_Task instructions_
Your copy of the data should match it exactly, leaving out only the pictures.
┄┄┄┄┄┄┄┄┄┄
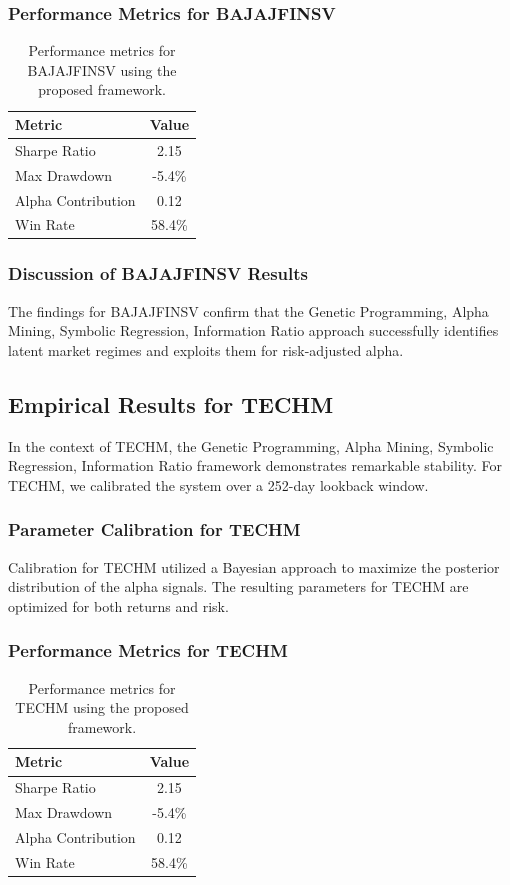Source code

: \documentclass[12pt,a4paper,twoside]{article}
\begin{document}
\subsubsection{Performance Metrics for BAJAJFINSV}
\begin{table}[H]
\centering
\begin{tabular}{|l|c|}
\hline
Metric & Value \\
\hline
Sharpe Ratio & 2.15 \\
Max Drawdown & -5.4\% \\
Alpha Contribution & 0.12 \\
Win Rate & 58.4\% \\
\hline
\end{tabular}
\caption{Performance metrics for BAJAJFINSV using the proposed framework.}
\end{table}
\subsubsection{Discussion of BAJAJFINSV Results}
The findings for BAJAJFINSV confirm that the Genetic Programming, Alpha Mining, Symbolic Regression, Information Ratio approach successfully identifies latent market regimes and exploits them for risk-adjusted alpha.
\newpage

\subsection{Empirical Results for TECHM}
In the context of TECHM, the Genetic Programming, Alpha Mining, Symbolic Regression, Information Ratio framework demonstrates remarkable stability. For TECHM, we calibrated the system over a 252-day lookback window.
\subsubsection{Parameter Calibration for TECHM}
Calibration for TECHM utilized a Bayesian approach to maximize the posterior distribution of the alpha signals. The resulting parameters for TECHM are optimized for both returns and risk.
\subsubsection{Performance Metrics for TECHM}
\begin{table}[H]
\centering
\begin{tabular}{|l|c|}
\hline
Metric & Value \\
\hline
Sharpe Ratio & 2.15 \\
Max Drawdown & -5.4\% \\
Alpha Contribution & 0.12 \\
Win Rate & 58.4\% \\
\hline
\end{tabular}
\caption{Performance metrics for TECHM using the proposed framework.}
\end{table}
\end{document}
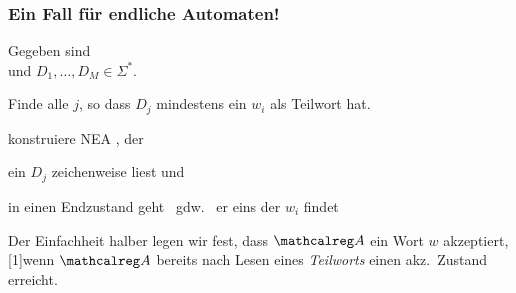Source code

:     \begin{frame}
      \frametitle{Ein Fall für endliche Automaten!}
      
      \begin{exampleblock}{}
        Gegeben sind  \\
        und  $D_1,\dots,D_M \in \Sigma^*$.
        \par\smallskip
        Finde alle $j$, so dass $D_j$ mindestens ein $w_i$ als Teilwort hat.
      \end{exampleblock}
      
      \bigskip
       konstruiere NEA , der
      \begin{Itemize}
        \item
          ein $D_j$ zeichenweise liest und
        \item
          in einen Endzustand geht ~gdw.~ er eins der $w_i$ findet
      \end{Itemize}
    
      Der Einfachheit halber legen wir fest, dass $\Aut{A}$ ein Wort $w$ akzeptiert, \\
      \scalebox{.95}[1]{wenn $\Aut{A}$ bereits nach Lesen eines \emph{Teilworts} einen akz.\ Zustand erreicht.}
      
      \medskip


    \end{frame}


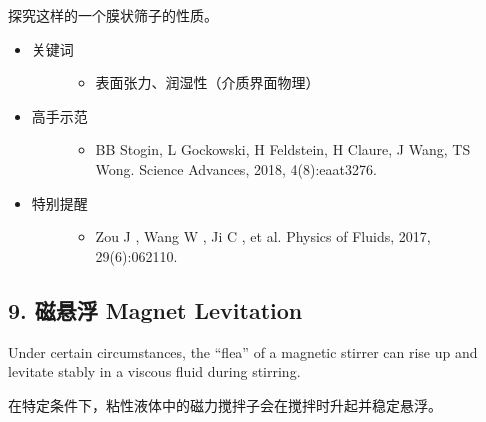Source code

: \documentclass[a4paper,10pt,english]{sphinxmanual}
\begin{document}
探究这样的一个膜状筛子的性质。
\begin{itemize}
\item {} \begin{description}
\item[{关键词}] \leavevmode\begin{itemize}
\item {} 
表面张力、润湿性（介质界面物理）

\end{itemize}

\end{description}

\item {} \begin{description}
\item[{高手示范}] \leavevmode\begin{itemize}
\item {} 
BB Stogin, L Gockowski, H Feldstein, H Claure, J Wang, TS Wong.  Science Advances, 2018, 4(8):eaat3276.

\end{itemize}

\end{description}

\item {} \begin{description}
\item[{特别提醒}] \leavevmode\begin{itemize}
\item {} 
Zou J , Wang W , Ji C , et al.  Physics of Fluids, 2017, 29(6):062110.

\end{itemize}

\end{description}

\end{itemize}


\subsection{9. 磁悬浮 Magnet Levitation}
\label{\detokenize{8. Appendix:magnet-levitation}}
Under certain circumstances, the “flea” of a magnetic stirrer can rise up and levitate stably in a viscous fluid during stirring.

在特定条件下，粘性液体中的磁力搅拌子会在搅拌时升起并稳定悬浮。
\end{document}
┄┄┄┄┄┄┄┄┄┄
_Exercise answer_
Source code

: \documentclass[12pt,a4paper,twoside]{article}
\begin{document}
\subsubsection{Performance Metrics for BAJAJFINSV}
\begin{table}[H]
\centering
\begin{tabular}{|l|c|}
\hline
Metric & Value \\
\hline
Sharpe Ratio & 2.15 \\
Max Drawdown & -5.4\% \\
Alpha Contribution & 0.12 \\
Win Rate & 58.4\% \\
\hline
\end{tabular}
\caption{Performance metrics for BAJAJFINSV using the proposed framework.}
\end{table}
\subsubsection{Discussion of BAJAJFINSV Results}
The findings for BAJAJFINSV confirm that the Genetic Programming, Alpha Mining, Symbolic Regression, Information Ratio approach successfully identifies latent market regimes and exploits them for risk-adjusted alpha.
\newpage

\subsection{Empirical Results for TECHM}
In the context of TECHM, the Genetic Programming, Alpha Mining, Symbolic Regression, Information Ratio framework demonstrates remarkable stability. For TECHM, we calibrated the system over a 252-day lookback window.
\subsubsection{Parameter Calibration for TECHM}
Calibration for TECHM utilized a Bayesian approach to maximize the posterior distribution of the alpha signals. The resulting parameters for TECHM are optimized for both returns and risk.
\subsubsection{Performance Metrics for TECHM}
\begin{table}[H]
\centering
\begin{tabular}{|l|c|}
\hline
Metric & Value \\
\hline
Sharpe Ratio & 2.15 \\
Max Drawdown & -5.4\% \\
Alpha Contribution & 0.12 \\
Win Rate & 58.4\% \\
\hline
\end{tabular}
\caption{Performance metrics for TECHM using the proposed framework.}
\end{table}
\end{document}
Source code

:     \begin{frame}
      \frametitle{Ein Fall für endliche Automaten!}
      
      \begin{exampleblock}{}
        Gegeben sind  \\
        und  $D_1,\dots,D_M \in \Sigma^*$.
        \par\smallskip
        Finde alle $j$, so dass $D_j$ mindestens ein $w_i$ als Teilwort hat.
      \end{exampleblock}
      
      \bigskip
       konstruiere NEA , der
      \begin{Itemize}
        \item
          ein $D_j$ zeichenweise liest und
        \item
          in einen Endzustand geht ~gdw.~ er eins der $w_i$ findet
      \end{Itemize}
    
      Der Einfachheit halber legen wir fest, dass $\Aut{A}$ ein Wort $w$ akzeptiert, \\
      \scalebox{.95}[1]{wenn $\Aut{A}$ bereits nach Lesen eines \emph{Teilworts} einen akz.\ Zustand erreicht.}
      
      \medskip


    \end{frame}


Source code

: \documentclass[a4paper,10pt,english]{sphinxmanual}
\begin{document}
探究这样的一个膜状筛子的性质。
\begin{itemize}
\item {} \begin{description}
\item[{关键词}] \leavevmode\begin{itemize}
\item {} 
表面张力、润湿性（介质界面物理）

\end{itemize}

\end{description}

\item {} \begin{description}
\item[{高手示范}] \leavevmode\begin{itemize}
\item {} 
BB Stogin, L Gockowski, H Feldstein, H Claure, J Wang, TS Wong.  Science Advances, 2018, 4(8):eaat3276.

\end{itemize}

\end{description}

\item {} \begin{description}
\item[{特别提醒}] \leavevmode\begin{itemize}
\item {} 
Zou J , Wang W , Ji C , et al.  Physics of Fluids, 2017, 29(6):062110.

\end{itemize}

\end{description}

\end{itemize}


\subsection{9. 磁悬浮 Magnet Levitation}
\label{\detokenize{8. Appendix:magnet-levitation}}
Under certain circumstances, the “flea” of a magnetic stirrer can rise up and levitate stably in a viscous fluid during stirring.

在特定条件下，粘性液体中的磁力搅拌子会在搅拌时升起并稳定悬浮。
\end{document}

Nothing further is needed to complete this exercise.